Look for the string "FEniCS" in the data below, and copy each line that holds it.

[Source texts of formatted documents]
★ ★ ★ ★ ★ ★ ★

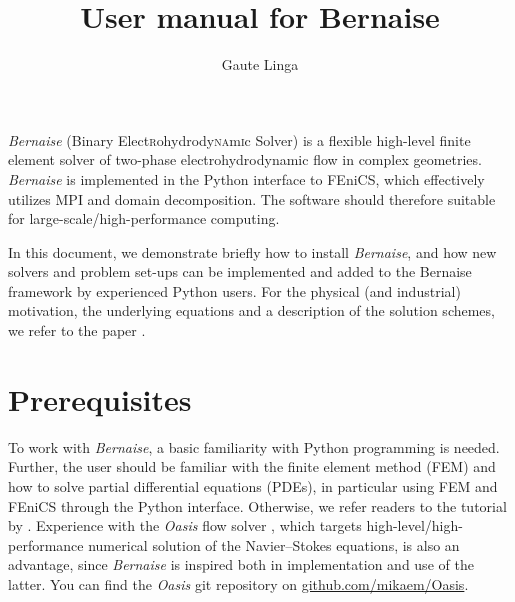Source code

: \documentclass[a4paper,10pt]{article}
\title{User manual for Bernaise}
\author{Gaute Linga}
\begin{document}
\maketitle

\emph{Bernaise} (Binary Elect\textsc{r}ohydrody\textsc{na}m\textsc{i}c Solver) is a flexible high-level finite element solver of two-phase electrohydrodynamic flow in complex geometries.
\emph{Bernaise} is implemented in the Python interface to FEniCS, which effectively utilizes MPI and domain decomposition.
The software should therefore suitable for large-scale/high-performance computing.

In this document, we demonstrate briefly how to install \emph{Bernaise}, and how new solvers and problem set-ups can be implemented and added to the Bernaise framework by experienced Python users.
For the physical (and industrial) motivation, the underlying equations and a description of the solution schemes, we refer to the paper \cite{linga2018b}.

\section{Prerequisites}
To work with \emph{Bernaise}, a basic familiarity with Python programming is needed.
Further, the user should be familiar with the finite element method (FEM) and how to solve partial differential equations (PDEs), in particular using FEM and FEniCS through the Python interface.
Otherwise, we refer readers to the tutorial by \citet{langtangen2017}.
Experience with the \emph{Oasis} flow solver \cite{mortensen2015}, which targets high-level/high-performance numerical solution of the Navier--Stokes equations, is also an advantage, since \emph{Bernaise} is inspired both in implementation and use of the latter.
You can find the \emph{Oasis} git repository on \url{github.com/mikaem/Oasis}.
\end{document}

★ ★ ★ ★ ★ ★ ★

Response:
\emph{Bernaise} is implemented in the Python interface to FEniCS, which effectively utilizes MPI and domain decomposition.
Further, the user should be familiar with the finite element method (FEM) and how to solve partial differential equations (PDEs), in particular using FEM and FEniCS through the Python interface.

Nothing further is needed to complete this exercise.